# Supplied material
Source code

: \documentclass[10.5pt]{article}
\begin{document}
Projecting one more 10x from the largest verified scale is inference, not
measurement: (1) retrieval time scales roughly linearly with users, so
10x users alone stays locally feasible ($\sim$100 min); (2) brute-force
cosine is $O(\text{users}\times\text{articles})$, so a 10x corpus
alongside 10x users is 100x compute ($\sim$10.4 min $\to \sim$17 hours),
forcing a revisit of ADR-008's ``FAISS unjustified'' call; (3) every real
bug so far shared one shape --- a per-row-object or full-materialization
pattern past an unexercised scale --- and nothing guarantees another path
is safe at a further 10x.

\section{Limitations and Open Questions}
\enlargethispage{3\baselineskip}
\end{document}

# Exercise
Your job is to restate all of the data word for word.

# Task result
Source code

: \documentclass[10.5pt]{article}
\begin{document}
Projecting one more 10x from the largest verified scale is inference, not
measurement: (1) retrieval time scales roughly linearly with users, so
10x users alone stays locally feasible ($\sim$100 min); (2) brute-force
cosine is $O(\text{users}\times\text{articles})$, so a 10x corpus
alongside 10x users is 100x compute ($\sim$10.4 min $\to \sim$17 hours),
forcing a revisit of ADR-008's ``FAISS unjustified'' call; (3) every real
bug so far shared one shape --- a per-row-object or full-materialization
pattern past an unexercised scale --- and nothing guarantees another path
is safe at a further 10x.

\section{Limitations and Open Questions}
\enlargethispage{3\baselineskip}
\end{document}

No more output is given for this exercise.